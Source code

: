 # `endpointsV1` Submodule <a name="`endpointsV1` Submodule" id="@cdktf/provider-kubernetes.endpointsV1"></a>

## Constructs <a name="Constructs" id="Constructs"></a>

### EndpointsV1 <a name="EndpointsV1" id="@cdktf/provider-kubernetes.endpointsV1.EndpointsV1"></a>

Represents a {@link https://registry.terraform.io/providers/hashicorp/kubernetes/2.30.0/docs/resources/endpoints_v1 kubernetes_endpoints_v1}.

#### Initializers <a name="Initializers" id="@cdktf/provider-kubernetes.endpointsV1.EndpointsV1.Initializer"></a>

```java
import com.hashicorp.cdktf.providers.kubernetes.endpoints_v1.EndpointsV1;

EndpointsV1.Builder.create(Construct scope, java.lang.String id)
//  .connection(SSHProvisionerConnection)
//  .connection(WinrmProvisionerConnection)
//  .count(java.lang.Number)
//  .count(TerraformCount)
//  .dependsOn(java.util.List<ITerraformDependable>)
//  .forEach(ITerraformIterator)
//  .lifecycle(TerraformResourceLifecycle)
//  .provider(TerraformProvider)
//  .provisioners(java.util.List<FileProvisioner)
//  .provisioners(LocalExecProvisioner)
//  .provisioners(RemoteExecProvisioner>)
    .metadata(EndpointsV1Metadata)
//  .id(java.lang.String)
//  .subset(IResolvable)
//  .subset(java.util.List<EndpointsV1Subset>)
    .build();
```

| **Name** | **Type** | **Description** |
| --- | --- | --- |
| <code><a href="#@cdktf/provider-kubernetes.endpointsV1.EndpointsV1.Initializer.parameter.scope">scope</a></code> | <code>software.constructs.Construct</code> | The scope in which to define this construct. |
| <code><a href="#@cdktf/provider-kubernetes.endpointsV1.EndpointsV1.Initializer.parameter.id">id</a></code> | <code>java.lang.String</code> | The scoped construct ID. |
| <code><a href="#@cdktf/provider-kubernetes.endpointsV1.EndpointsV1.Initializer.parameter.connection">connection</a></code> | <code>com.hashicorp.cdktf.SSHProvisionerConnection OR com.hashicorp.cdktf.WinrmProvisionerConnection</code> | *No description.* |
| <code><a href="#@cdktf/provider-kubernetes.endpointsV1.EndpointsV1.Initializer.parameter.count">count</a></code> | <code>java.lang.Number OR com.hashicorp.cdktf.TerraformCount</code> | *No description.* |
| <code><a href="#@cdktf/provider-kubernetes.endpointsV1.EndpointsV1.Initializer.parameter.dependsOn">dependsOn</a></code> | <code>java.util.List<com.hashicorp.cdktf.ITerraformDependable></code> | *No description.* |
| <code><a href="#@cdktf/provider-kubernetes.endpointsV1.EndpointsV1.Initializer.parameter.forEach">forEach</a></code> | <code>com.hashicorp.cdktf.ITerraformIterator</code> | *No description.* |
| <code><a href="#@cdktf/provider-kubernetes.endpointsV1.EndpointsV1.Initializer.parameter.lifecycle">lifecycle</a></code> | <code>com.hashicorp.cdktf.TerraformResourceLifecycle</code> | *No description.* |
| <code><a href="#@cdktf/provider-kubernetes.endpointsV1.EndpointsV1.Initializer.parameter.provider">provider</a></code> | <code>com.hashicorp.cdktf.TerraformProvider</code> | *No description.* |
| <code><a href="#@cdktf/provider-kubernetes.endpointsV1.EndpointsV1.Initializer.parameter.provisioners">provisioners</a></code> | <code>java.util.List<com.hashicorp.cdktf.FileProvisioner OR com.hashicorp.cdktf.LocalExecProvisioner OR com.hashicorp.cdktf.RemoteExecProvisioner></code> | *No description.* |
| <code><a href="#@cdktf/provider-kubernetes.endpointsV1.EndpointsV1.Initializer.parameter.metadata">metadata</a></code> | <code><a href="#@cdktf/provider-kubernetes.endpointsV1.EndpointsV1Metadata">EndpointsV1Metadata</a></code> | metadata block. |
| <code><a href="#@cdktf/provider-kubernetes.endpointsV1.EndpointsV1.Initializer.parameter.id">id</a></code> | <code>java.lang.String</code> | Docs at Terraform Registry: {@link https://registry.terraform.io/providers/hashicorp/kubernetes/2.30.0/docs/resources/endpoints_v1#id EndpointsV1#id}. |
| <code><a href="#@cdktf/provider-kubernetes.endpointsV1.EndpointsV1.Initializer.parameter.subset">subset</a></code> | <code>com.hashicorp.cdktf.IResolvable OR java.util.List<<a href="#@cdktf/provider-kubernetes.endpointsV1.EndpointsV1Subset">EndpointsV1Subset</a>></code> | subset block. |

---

....

• **INSTRUCTIONS TO FOLLOW**
Copy the records above exactly, beginning at the line that contains "construct ID. |" and stopping after the line that contains "<code>com.hashicorp.cdktf.ITerraformIterator</code> | *No".

• **EXERCISE RESPONSE**
| <code><a href="#@cdktf/provider-kubernetes.endpointsV1.EndpointsV1.Initializer.parameter.id">id</a></code> | <code>java.lang.String</code> | The scoped construct ID. |
| <code><a href="#@cdktf/provider-kubernetes.endpointsV1.EndpointsV1.Initializer.parameter.connection">connection</a></code> | <code>com.hashicorp.cdktf.SSHProvisionerConnection OR com.hashicorp.cdktf.WinrmProvisionerConnection</code> | *No description.* |
| <code><a href="#@cdktf/provider-kubernetes.endpointsV1.EndpointsV1.Initializer.parameter.count">count</a></code> | <code>java.lang.Number OR com.hashicorp.cdktf.TerraformCount</code> | *No description.* |
| <code><a href="#@cdktf/provider-kubernetes.endpointsV1.EndpointsV1.Initializer.parameter.dependsOn">dependsOn</a></code> | <code>java.util.List<com.hashicorp.cdktf.ITerraformDependable></code> | *No description.* |
| <code><a href="#@cdktf/provider-kubernetes.endpointsV1.EndpointsV1.Initializer.parameter.forEach">forEach</a></code> | <code>com.hashicorp.cdktf.ITerraformIterator</code> | *No description.* |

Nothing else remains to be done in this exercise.